START RECORDS SHOWN
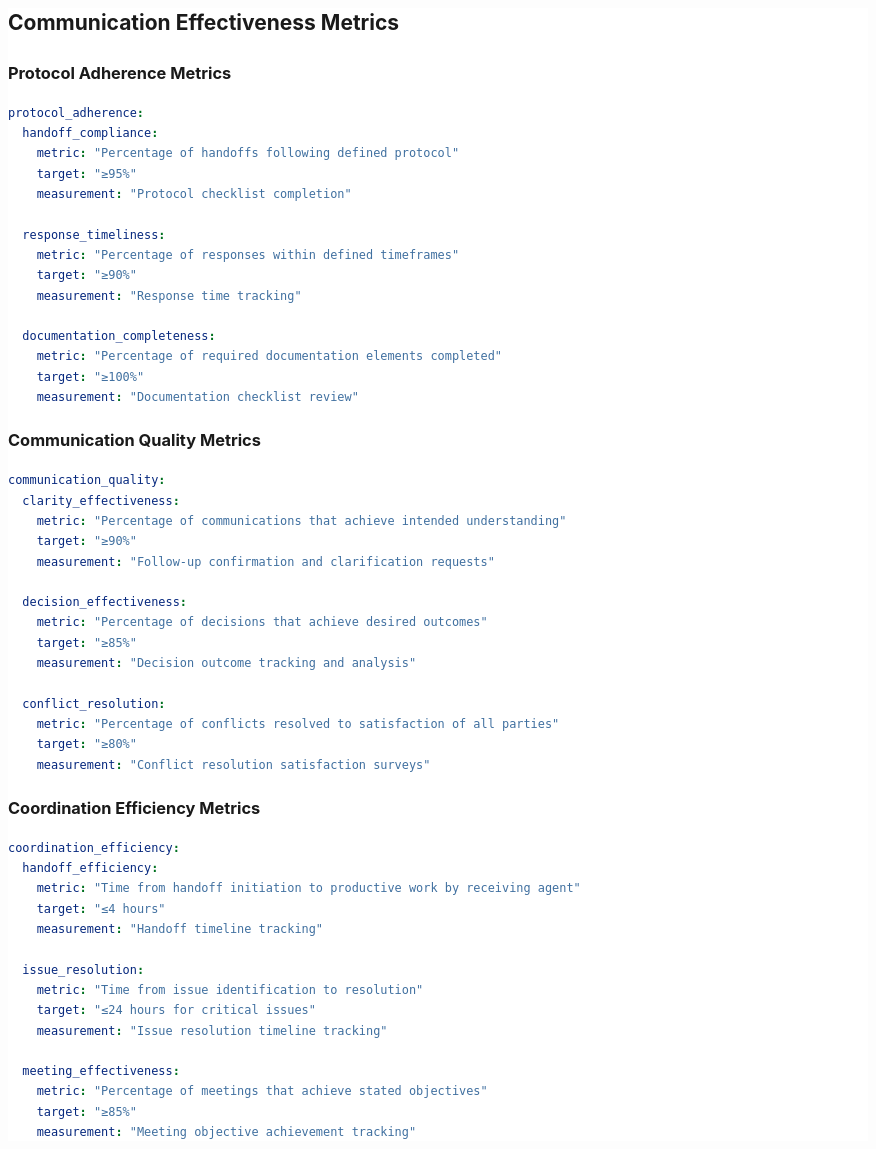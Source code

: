 ## Communication Effectiveness Metrics

### Protocol Adherence Metrics
```yaml
protocol_adherence:
  handoff_compliance:
    metric: "Percentage of handoffs following defined protocol"
    target: "≥95%"
    measurement: "Protocol checklist completion"
  
  response_timeliness:
    metric: "Percentage of responses within defined timeframes"
    target: "≥90%"
    measurement: "Response time tracking"
  
  documentation_completeness:
    metric: "Percentage of required documentation elements completed"
    target: "≥100%"
    measurement: "Documentation checklist review"
```

### Communication Quality Metrics
```yaml
communication_quality:
  clarity_effectiveness:
    metric: "Percentage of communications that achieve intended understanding"
    target: "≥90%"
    measurement: "Follow-up confirmation and clarification requests"
  
  decision_effectiveness:
    metric: "Percentage of decisions that achieve desired outcomes"
    target: "≥85%"
    measurement: "Decision outcome tracking and analysis"
  
  conflict_resolution:
    metric: "Percentage of conflicts resolved to satisfaction of all parties"
    target: "≥80%"
    measurement: "Conflict resolution satisfaction surveys"
```

### Coordination Efficiency Metrics
```yaml
coordination_efficiency:
  handoff_efficiency:
    metric: "Time from handoff initiation to productive work by receiving agent"
    target: "≤4 hours"
    measurement: "Handoff timeline tracking"
  
  issue_resolution:
    metric: "Time from issue identification to resolution"
    target: "≤24 hours for critical issues"
    measurement: "Issue resolution timeline tracking"
  
  meeting_effectiveness:
    metric: "Percentage of meetings that achieve stated objectives"
    target: "≥85%"
    measurement: "Meeting objective achievement tracking"
```
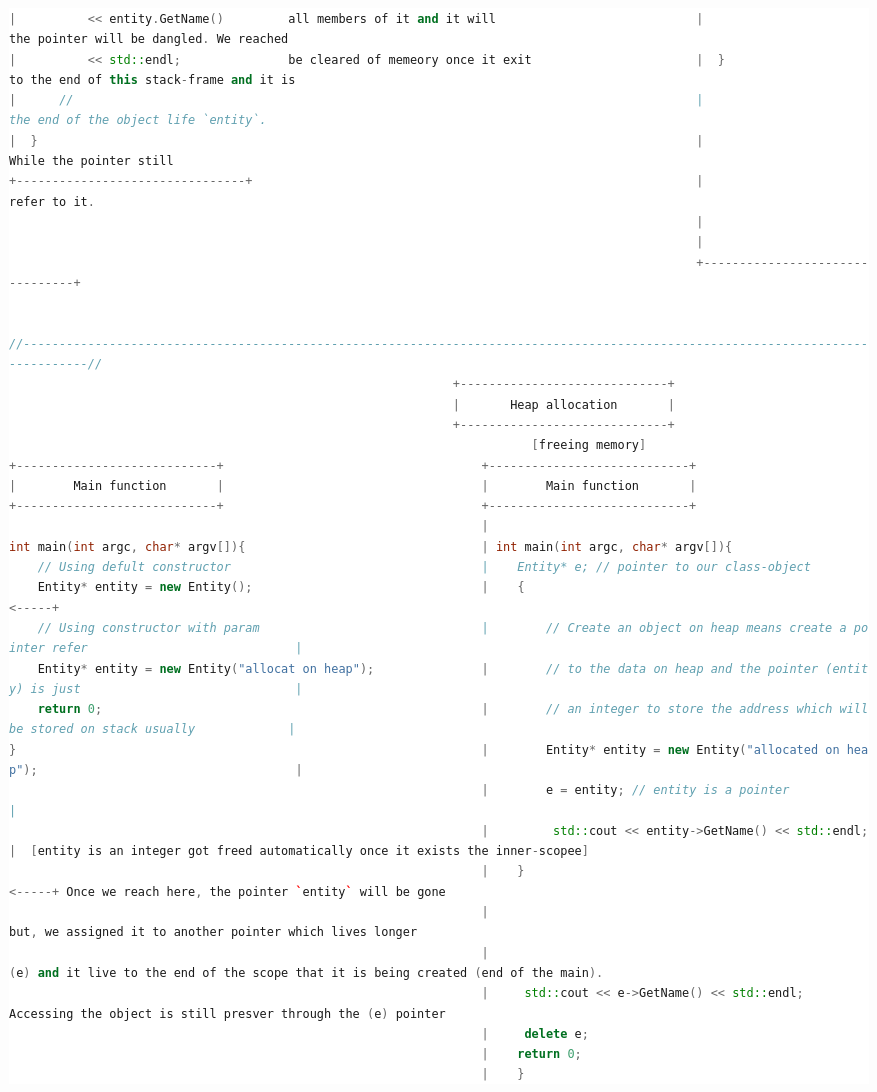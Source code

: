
 ```cpp
|          << entity.GetName()         all members of it and it will                            |                                                                        the pointer will be dangled. We reached
|          << std::endl;               be cleared of memeory once it exit                       |  }                                                                     to the end of this stack-frame and it is
|      //                                                                                       |                                                                        the end of the object life `entity`.
|  }                                                                                            |                                                                        While the pointer still
+--------------------------------+                                                              |                                                                        refer to it.
                                                                                                |
                                                                                                |
                                                                                                +--------------------------------+


//---------------------------------------------------------------------------------------------------------------------------------//
                                                              +-----------------------------+
                                                              |       Heap allocation       |
                                                              +-----------------------------+
                                                                         [freeing memory]
+----------------------------+                                    +----------------------------+
|        Main function       |                                    |        Main function       |
+----------------------------+                                    +----------------------------+
                                                                  |
int main(int argc, char* argv[]){                                 | int main(int argc, char* argv[]){
    // Using defult constructor                                   |    Entity* e; // pointer to our class-object
    Entity* entity = new Entity();                                |    {                                                                                  <-----+
    // Using constructor with param                               |        // Create an object on heap means create a pointer refer                             |
    Entity* entity = new Entity("allocat on heap");               |        // to the data on heap and the pointer (entity) is just                              |
    return 0;                                                     |        // an integer to store the address which will be stored on stack usually             |
}                                                                 |        Entity* entity = new Entity("allocated on heap");                                    |
                                                                  |        e = entity; // entity is a pointer                                                   |
                                                                  |         std::cout << entity->GetName() << std::endl;                                        |  [entity is an integer got freed automatically once it exists the inner-scopee]
                                                                  |    }                                                                                  <-----+ Once we reach here, the pointer `entity` will be gone
                                                                  |                                                                                               but, we assigned it to another pointer which lives longer
                                                                  |                                                                                               (e) and it live to the end of the scope that it is being created (end of the main).
                                                                  |     std::cout << e->GetName() << std::endl;                                                   Accessing the object is still presver through the (e) pointer
                                                                  |     delete e;
                                                                  |    return 0;
                                                                  |    }
```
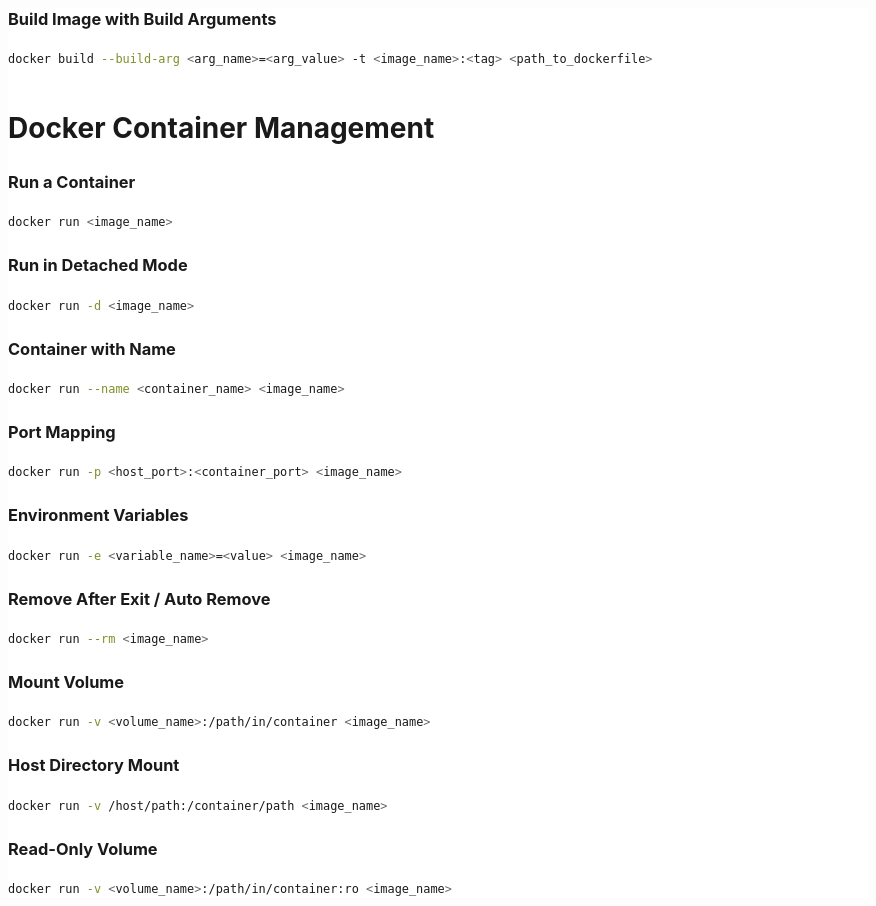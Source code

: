### Build Image with Build Arguments
```bash
docker build --build-arg <arg_name>=<arg_value> -t <image_name>:<tag> <path_to_dockerfile>
```

# Docker Container Management

### Run a Container
```bash
docker run <image_name>
```

### Run in Detached Mode
```bash
docker run -d <image_name>
```

### Container with Name
```bash
docker run --name <container_name> <image_name>
```

### Port Mapping
```bash
docker run -p <host_port>:<container_port> <image_name>
```

### Environment Variables
```bash
docker run -e <variable_name>=<value> <image_name>
```

### Remove After Exit / Auto Remove
```bash
docker run --rm <image_name>
```

### Mount Volume
```bash
docker run -v <volume_name>:/path/in/container <image_name>
```

### Host Directory Mount
```bash
docker run -v /host/path:/container/path <image_name>
```

### Read-Only Volume
```bash
docker run -v <volume_name>:/path/in/container:ro <image_name>
```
END RECORDS SHOWN
### WHAT TO WORK ON
When the word "hours" appears in a line of the listing, pull that line out.

### RESPONSE
    target: "≤4 hours"
    target: "≤24 hours for critical issues"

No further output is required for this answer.